Eli Zaretskii eliz@gnu.org
Fri Dec 23 08:07:00 GMT 2016

> From: Sergio Durigan Junior <sergiodj@redhat.com>
> Cc: palves@redhat.com, Sergio Durigan Junior <sergiodj@redhat.com>
> Date: Thu, 22 Dec 2016 22:39:21 -0500
> gdb/doc/ChangeLog:
> 2016-12-22  Sergio Durigan Junior  <sergiodj@redhat.com>
> 	* gdb.texinfo (startup-with-shell): Add note mentioning that the
> 	setting is also used by remote targets.
> 	(set remote startup-shell): New item.

The text in parentheses should be the name of the node where you make
the change.  If you want to refer to specific symbols within the node,
either mention them as part of the text or put them in <..>, like

  * gdb.texinfo (Starting) <startup-with-shell>: Add note ...

> diff --git a/gdb/doc/gdb.texinfo b/gdb/doc/gdb.texinfo
> index a0de7d1..3250cae 100644
> --- a/gdb/doc/gdb.texinfo
> +++ b/gdb/doc/gdb.texinfo
> @@ -2174,6 +2174,10 @@ initialization file---such as @file{.cshrc} for C-shell,
>  $@file{.zshenv} for the Z shell, or the file specified in the
>  @samp{BASH_ENV} environment variable for BASH.
> +This setting is also used by @code{target extended-remote} to
> +determine whether the target system will start the inferior using the
> +shell (@pxref{set remote startup-shell}).

I would add here a qualification: only on Unix-like target systems.
(Is it true that this is a necessary condition for the applicability
of that feature?)

> +@item set remote startup-shell @var{shell}
> +@itemx show remote startup-shell
> +@anchor{set remote startup-shell}
> +@cindex startup shell, for remote target
> +Set the shell that is going to be used to start the inferior with
> +@code{target extended-remote}.  This should be set to a valid shell on
> +the target system, and is only effective when
> +@code{startup-with-shell} is on.  If it is not set, the target system
> +will use the shell pointed by the @code{SHELL} environment variable.

Three comments on this:

  . What is a "valid shell" in this context?  Is the DOS command.com a
    valid shell, for example (probably not)?  I think we should be
    more explicit about which shells are acceptable.

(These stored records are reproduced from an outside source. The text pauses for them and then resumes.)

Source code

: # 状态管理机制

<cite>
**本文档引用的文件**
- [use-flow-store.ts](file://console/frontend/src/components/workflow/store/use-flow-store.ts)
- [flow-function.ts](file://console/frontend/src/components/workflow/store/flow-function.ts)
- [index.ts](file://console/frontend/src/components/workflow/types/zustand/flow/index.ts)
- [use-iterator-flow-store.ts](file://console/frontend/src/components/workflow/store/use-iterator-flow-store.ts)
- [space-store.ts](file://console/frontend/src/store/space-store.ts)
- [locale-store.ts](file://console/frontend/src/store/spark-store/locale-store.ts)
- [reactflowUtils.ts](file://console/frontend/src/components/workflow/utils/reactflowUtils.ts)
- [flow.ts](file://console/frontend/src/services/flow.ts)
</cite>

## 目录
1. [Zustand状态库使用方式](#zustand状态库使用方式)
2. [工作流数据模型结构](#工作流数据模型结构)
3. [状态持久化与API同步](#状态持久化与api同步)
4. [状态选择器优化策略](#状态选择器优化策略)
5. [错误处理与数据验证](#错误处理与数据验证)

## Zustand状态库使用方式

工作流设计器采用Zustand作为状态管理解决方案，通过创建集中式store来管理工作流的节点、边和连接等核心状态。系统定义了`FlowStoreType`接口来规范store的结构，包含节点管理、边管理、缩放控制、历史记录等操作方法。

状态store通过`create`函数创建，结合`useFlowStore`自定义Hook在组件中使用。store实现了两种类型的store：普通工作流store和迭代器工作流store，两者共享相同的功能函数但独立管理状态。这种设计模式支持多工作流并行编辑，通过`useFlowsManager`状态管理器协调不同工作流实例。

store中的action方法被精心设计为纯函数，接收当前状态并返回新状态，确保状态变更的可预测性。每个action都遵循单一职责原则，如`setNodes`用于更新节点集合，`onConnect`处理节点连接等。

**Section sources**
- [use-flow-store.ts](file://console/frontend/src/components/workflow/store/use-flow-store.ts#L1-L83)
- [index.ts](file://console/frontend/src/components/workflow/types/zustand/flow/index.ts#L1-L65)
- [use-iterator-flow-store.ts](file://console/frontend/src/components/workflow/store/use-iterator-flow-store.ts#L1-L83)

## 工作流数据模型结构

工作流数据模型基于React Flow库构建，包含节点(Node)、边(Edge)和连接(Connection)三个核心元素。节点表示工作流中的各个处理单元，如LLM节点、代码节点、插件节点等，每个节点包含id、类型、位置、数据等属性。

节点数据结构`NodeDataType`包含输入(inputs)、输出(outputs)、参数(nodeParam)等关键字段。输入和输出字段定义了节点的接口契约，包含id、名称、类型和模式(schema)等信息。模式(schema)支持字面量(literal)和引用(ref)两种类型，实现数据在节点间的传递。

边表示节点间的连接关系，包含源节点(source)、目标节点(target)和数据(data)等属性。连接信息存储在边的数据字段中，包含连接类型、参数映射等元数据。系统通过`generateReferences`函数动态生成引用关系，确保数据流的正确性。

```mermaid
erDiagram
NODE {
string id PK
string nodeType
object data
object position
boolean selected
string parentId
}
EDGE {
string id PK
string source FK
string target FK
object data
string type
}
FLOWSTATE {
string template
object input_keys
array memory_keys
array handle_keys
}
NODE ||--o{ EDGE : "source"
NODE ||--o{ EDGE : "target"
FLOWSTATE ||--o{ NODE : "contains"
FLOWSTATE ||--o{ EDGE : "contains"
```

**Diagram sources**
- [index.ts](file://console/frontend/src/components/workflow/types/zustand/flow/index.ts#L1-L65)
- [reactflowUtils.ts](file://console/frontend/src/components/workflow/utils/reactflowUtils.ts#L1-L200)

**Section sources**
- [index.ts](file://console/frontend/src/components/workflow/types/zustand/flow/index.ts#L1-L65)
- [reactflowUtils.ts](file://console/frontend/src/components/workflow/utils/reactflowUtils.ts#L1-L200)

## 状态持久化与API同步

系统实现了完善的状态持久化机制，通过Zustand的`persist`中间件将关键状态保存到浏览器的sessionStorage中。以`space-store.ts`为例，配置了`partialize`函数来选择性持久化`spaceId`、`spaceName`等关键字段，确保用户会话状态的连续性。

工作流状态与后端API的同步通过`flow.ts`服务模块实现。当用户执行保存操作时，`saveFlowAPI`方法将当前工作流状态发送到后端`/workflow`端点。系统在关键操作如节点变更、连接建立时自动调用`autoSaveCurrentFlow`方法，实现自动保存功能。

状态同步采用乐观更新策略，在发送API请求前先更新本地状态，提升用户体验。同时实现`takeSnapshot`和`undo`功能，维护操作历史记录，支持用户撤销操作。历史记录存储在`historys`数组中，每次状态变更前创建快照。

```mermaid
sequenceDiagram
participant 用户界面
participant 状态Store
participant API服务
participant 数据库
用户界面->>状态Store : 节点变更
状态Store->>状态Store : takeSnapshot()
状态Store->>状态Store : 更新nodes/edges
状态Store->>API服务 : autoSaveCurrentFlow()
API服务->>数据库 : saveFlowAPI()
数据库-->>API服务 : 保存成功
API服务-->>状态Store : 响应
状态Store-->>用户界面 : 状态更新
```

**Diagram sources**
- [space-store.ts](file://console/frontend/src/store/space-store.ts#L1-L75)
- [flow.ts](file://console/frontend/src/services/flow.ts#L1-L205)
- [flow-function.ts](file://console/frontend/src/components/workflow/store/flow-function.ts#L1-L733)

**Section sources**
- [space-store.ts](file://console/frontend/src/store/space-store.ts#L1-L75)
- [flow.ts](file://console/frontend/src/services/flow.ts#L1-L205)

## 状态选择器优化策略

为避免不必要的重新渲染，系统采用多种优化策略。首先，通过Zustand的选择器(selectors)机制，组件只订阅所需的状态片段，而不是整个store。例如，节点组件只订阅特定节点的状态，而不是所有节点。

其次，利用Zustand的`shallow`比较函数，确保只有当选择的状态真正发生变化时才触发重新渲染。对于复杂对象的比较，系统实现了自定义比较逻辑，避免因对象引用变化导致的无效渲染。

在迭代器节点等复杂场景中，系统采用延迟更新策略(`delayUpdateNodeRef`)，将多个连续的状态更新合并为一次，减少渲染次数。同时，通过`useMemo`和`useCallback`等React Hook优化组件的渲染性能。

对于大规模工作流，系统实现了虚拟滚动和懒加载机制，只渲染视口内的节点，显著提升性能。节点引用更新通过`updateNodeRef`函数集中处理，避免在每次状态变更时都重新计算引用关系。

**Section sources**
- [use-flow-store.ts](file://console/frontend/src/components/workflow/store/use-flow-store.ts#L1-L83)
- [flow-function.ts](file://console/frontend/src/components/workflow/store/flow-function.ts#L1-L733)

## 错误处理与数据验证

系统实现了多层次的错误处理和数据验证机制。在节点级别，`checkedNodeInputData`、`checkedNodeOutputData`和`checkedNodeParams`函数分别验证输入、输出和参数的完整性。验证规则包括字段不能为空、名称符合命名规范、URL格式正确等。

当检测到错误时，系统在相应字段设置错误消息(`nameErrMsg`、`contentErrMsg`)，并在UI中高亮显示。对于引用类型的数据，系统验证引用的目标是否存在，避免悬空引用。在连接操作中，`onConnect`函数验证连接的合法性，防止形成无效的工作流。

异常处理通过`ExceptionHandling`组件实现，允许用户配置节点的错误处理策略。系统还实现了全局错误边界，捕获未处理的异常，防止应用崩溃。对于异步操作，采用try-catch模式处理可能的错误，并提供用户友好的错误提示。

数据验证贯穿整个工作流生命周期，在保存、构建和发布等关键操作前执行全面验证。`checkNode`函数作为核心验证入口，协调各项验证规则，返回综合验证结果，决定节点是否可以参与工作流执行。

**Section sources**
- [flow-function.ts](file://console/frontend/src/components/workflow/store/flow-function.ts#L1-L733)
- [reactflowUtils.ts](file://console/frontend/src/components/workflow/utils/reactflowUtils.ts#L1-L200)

  . What exactly is the value supposed to be?  Is it a full absolute
    file name of the shell executable?  We should say so explicitly,

  . Does it really make sense to require that both this option and
    startup-with-shell be on?  Why cannot the user set only this
    option to achieve that effect, with some special value standing
    for "use $SHELL"?  Also, is it possible that a user will want
    remote targets to use a shell, while avoiding that for native
    debugging, in the same session?

A minor nit: environment variables should have the @env markup, not

I think this warrants a NEWS entry.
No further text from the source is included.